[Start of section]
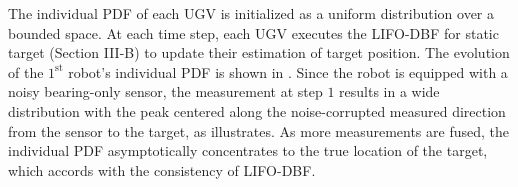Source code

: \documentclass[journal]{IEEEtranTIE}
\theoremstyle{remark}
\begin{document}
The individual PDF of each UGV is initialized as a uniform distribution over a bounded space. 
At each time step, each UGV executes the LIFO-DBF for static target (Section III-B) to update their estimation of target position.
The evolution of the $1^\text{st}$ robot's individual PDF is shown in . 
Since the robot is equipped with a noisy bearing-only sensor, the measurement at step $1$ results in a wide distribution with the peak centered along the noise-corrupted measured direction from the sensor to the target, as  illustrates.
As more measurements are fused, the individual PDF asymptotically concentrates to the true location of the target, which accords with the consistency of LIFO-DBF.
\end{document}
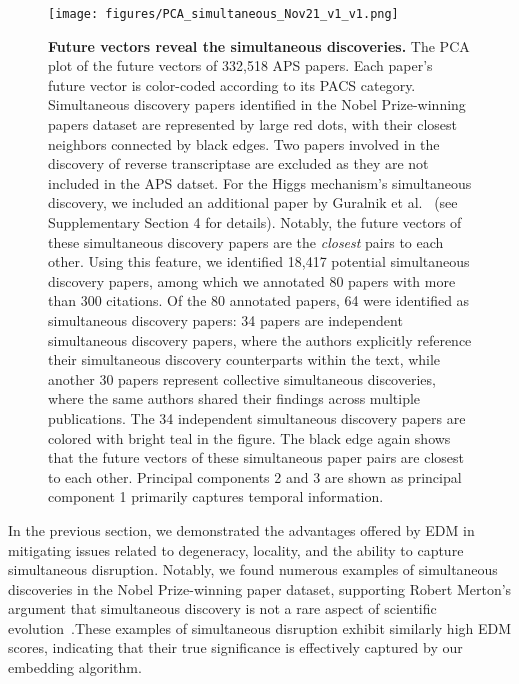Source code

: \documentclass[12pt]{article}
\begin{document}
\begin{figure}
    \centering
\texttt{[image: figures/PCA\_simultaneous\_Nov21\_v1\_v1.png]}
  \caption{\textbf{Future vectors reveal the simultaneous discoveries.} The PCA plot of the future vectors of 332,518 APS papers. Each paper's future vector is color-coded according to its PACS category. Simultaneous discovery papers identified in the Nobel Prize-winning papers dataset are represented by large red dots, with their closest neighbors connected by black edges. Two papers involved in the discovery of reverse transcriptase are excluded as they are not included in the APS datset. For the Higgs mechanism's simultaneous discovery, we included an additional paper by Guralnik et al.~\cite{guralnik1964global} (see Supplementary Section 4 for details). Notably, the future vectors of these simultaneous discovery papers are the \emph{closest} pairs to each other. Using this feature, we identified 18,417 potential simultaneous discovery papers, among which we annotated 80 papers with more than 300 citations. Of the 80 annotated papers, 64 were identified as simultaneous discovery papers: 34 papers are independent simultaneous discovery papers, where the authors explicitly reference their simultaneous discovery counterparts within the text, while another 30 papers represent collective simultaneous discoveries, where the same authors shared their findings across multiple publications. The 34 independent simultaneous discovery papers are colored with bright teal in the figure. The black edge again shows that the future vectors of these simultaneous paper pairs are closest to each other. Principal components 2 and 3 are shown as principal component 1 primarily captures temporal information.}
    \label{fig:UMAP}
\end{figure}





In the previous section, we demonstrated the advantages offered by EDM in mitigating issues related to degeneracy, locality, and the ability to capture simultaneous disruption.  Notably, we found numerous examples of simultaneous discoveries in the Nobel Prize-winning paper dataset, supporting Robert Merton's argument that simultaneous discovery is not a rare aspect of scientific evolution~\cite{merton1961singletons}.These examples of simultaneous disruption exhibit similarly high EDM scores, indicating that their true significance is effectively captured by our embedding algorithm.
\end{document}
[End of section]
**What the exercise asks**
The full listing must come back exactly as written, with its pictures left out.

**Response to this exercise**
Source code

: \documentclass[journal]{IEEEtranTIE}
\theoremstyle{remark}
\begin{document}
The individual PDF of each UGV is initialized as a uniform distribution over a bounded space. 
At each time step, each UGV executes the LIFO-DBF for static target (Section III-B) to update their estimation of target position.
The evolution of the $1^\text{st}$ robot's individual PDF is shown in . 
Since the robot is equipped with a noisy bearing-only sensor, the measurement at step $1$ results in a wide distribution with the peak centered along the noise-corrupted measured direction from the sensor to the target, as  illustrates.
As more measurements are fused, the individual PDF asymptotically concentrates to the true location of the target, which accords with the consistency of LIFO-DBF.
\end{document}
Source code

: \documentclass[12pt]{article}
\begin{document}
\begin{figure}
    \centering
\texttt{[image: figures/PCA\_simultaneous\_Nov21\_v1\_v1.png]}
  \caption{\textbf{Future vectors reveal the simultaneous discoveries.} The PCA plot of the future vectors of 332,518 APS papers. Each paper's future vector is color-coded according to its PACS category. Simultaneous discovery papers identified in the Nobel Prize-winning papers dataset are represented by large red dots, with their closest neighbors connected by black edges. Two papers involved in the discovery of reverse transcriptase are excluded as they are not included in the APS datset. For the Higgs mechanism's simultaneous discovery, we included an additional paper by Guralnik et al.~\cite{guralnik1964global} (see Supplementary Section 4 for details). Notably, the future vectors of these simultaneous discovery papers are the \emph{closest} pairs to each other. Using this feature, we identified 18,417 potential simultaneous discovery papers, among which we annotated 80 papers with more than 300 citations. Of the 80 annotated papers, 64 were identified as simultaneous discovery papers: 34 papers are independent simultaneous discovery papers, where the authors explicitly reference their simultaneous discovery counterparts within the text, while another 30 papers represent collective simultaneous discoveries, where the same authors shared their findings across multiple publications. The 34 independent simultaneous discovery papers are colored with bright teal in the figure. The black edge again shows that the future vectors of these simultaneous paper pairs are closest to each other. Principal components 2 and 3 are shown as principal component 1 primarily captures temporal information.}
    \label{fig:UMAP}
\end{figure}





In the previous section, we demonstrated the advantages offered by EDM in mitigating issues related to degeneracy, locality, and the ability to capture simultaneous disruption.  Notably, we found numerous examples of simultaneous discoveries in the Nobel Prize-winning paper dataset, supporting Robert Merton's argument that simultaneous discovery is not a rare aspect of scientific evolution~\cite{merton1961singletons}.These examples of simultaneous disruption exhibit similarly high EDM scores, indicating that their true significance is effectively captured by our embedding algorithm.
\end{document}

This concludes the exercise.